To blog is to discover…thought un-blocking
Transitions in life can be so releasing, change is freeing, adventurous even. I have been immersed in the Organic leadership blog whilst managing a hand-over period. Is there a down loadable ‘guide to good hand-overs’ out there in the web-verse? Am I hands off enough, have I left enough structure in place for the new incumbent to grasp on to without feeling constrained by my ways, my approaches? I seek comfort in the poetry and poor grammar of the OLB (yes I know my grammars not up to much either, probably like me, Mr Smith [OLB] blogs straight from the brain to the keyboard because it’s such a freeing process, although I’m not sure I expect anyone to read my blog other than myself and internet robots unresponsively garnering info for web geeks). ”There are so many blogs and posts out there that show you how to create a search friendly site that will gain readers rapidly through title selection and linking. The blogs that I read and have seen grow quickly - it is not links or titles that have contributed to their growth as much as the conversations and friendships that are created.” Billy Smith. That sums up my thoughts about work, it’s the shared discoveries, the conversations and friendships that cement our working lives and help build the work we do, taking us from one stage to another, bouying us up, encouraging us on. It’s no good going to a conference if you don’t bother talking to people you don’t know, or going to a meeting if you don’t give a little time to finding out how people present are feeling, even a simple question like ‘did they have a good journey’ helps with perspective.
This year I met an ‘information hoarder’, a ‘communication blocker’ it was a shock to discover someone who operated by holding on to information instead of sharing it and who blocked communication by questioning in a challenging manner, turning a conversation into a test, to the point where you had no sense of shared understanding by the end of it and lost the will to talk to them at all. Lovely person, but no fun to work with. Maybe this approach was designed to hide their inexperience or their insecurity in their work environment or perhaps it was a misinterpretation of organic leadership. Could they have been browsing www.theartofleading.net and not fully grasped the point?

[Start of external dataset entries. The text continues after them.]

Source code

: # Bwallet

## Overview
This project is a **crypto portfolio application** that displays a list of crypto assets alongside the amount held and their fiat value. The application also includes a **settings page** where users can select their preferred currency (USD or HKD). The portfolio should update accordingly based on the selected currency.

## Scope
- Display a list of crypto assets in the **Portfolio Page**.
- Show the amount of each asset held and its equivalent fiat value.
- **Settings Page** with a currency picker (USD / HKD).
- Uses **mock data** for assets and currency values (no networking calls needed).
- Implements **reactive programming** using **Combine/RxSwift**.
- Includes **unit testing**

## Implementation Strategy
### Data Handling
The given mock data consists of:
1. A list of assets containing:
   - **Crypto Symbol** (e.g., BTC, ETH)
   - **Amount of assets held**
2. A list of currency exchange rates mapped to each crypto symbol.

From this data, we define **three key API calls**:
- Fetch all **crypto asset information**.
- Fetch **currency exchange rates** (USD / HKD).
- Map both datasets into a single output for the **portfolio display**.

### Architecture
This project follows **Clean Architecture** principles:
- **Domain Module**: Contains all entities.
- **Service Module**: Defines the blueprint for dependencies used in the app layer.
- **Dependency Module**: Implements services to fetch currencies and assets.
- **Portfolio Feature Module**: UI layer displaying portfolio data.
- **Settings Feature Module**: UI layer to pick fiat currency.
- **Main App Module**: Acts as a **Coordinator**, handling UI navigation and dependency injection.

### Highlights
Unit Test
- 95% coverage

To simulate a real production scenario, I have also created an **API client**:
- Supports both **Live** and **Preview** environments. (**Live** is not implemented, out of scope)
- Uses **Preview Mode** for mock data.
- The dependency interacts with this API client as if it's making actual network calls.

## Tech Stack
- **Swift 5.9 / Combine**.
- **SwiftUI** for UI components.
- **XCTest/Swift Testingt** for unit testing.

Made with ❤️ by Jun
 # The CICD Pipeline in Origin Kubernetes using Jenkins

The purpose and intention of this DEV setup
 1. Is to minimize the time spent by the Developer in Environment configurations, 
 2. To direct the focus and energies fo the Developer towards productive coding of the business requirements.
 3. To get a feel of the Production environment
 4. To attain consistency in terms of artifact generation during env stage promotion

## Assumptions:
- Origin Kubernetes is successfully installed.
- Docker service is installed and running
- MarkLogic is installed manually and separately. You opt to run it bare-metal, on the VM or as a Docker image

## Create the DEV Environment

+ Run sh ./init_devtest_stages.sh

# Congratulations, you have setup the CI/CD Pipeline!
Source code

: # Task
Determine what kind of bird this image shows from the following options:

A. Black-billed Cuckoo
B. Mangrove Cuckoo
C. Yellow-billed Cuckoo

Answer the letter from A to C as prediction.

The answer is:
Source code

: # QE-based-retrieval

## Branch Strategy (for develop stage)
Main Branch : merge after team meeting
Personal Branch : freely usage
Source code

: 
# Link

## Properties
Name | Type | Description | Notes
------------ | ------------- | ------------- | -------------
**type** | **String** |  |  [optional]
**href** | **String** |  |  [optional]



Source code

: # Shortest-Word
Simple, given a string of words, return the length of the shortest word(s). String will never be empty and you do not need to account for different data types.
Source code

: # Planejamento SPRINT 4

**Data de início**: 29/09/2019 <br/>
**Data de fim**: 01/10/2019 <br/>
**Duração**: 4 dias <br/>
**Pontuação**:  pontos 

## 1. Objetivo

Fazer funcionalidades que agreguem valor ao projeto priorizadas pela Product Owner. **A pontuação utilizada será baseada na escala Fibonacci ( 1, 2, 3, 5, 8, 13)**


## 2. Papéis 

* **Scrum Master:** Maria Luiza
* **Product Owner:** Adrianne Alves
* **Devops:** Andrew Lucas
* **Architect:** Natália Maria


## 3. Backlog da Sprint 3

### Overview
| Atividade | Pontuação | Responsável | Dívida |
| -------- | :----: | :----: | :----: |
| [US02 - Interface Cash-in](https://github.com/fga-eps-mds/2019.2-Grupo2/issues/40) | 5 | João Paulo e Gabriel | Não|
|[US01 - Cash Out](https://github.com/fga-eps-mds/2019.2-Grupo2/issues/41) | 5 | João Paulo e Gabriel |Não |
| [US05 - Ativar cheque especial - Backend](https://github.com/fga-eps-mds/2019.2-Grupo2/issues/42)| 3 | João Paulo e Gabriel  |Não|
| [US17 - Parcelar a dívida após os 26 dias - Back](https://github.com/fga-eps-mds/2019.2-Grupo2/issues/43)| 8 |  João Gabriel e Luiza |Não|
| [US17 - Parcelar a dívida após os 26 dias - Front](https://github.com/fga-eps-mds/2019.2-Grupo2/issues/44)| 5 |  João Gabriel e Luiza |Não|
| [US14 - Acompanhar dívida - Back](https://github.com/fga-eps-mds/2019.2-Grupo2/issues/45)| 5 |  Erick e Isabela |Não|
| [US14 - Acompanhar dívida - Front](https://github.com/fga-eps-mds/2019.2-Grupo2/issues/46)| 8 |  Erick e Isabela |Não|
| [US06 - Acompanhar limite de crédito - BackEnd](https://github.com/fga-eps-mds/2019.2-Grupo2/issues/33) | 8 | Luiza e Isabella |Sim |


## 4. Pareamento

- In mechanistic organizations, direction can be deliberately decided and planned.
- In the organic case, direction evolves or emerges through trial and error learning.
- Direction is discovered rather than decided in an organic organization.
- What’s not recognized is that leadership itself is organic in organic organizations.
- Leadership here is the spontaneous action of challenging what someone else is saying and advocating a different idea or direction.
- It’s also the entrepreneurial seizing of opportunities
To quote Mr Smith (again) “We seek so much to be discovered and through seeking we forget, lose one whole dimension of life: the joy of discovering with others. It is through this collaboration that growth, learning, and friendship is created. All of these are so much deeper than ‘being recognized.”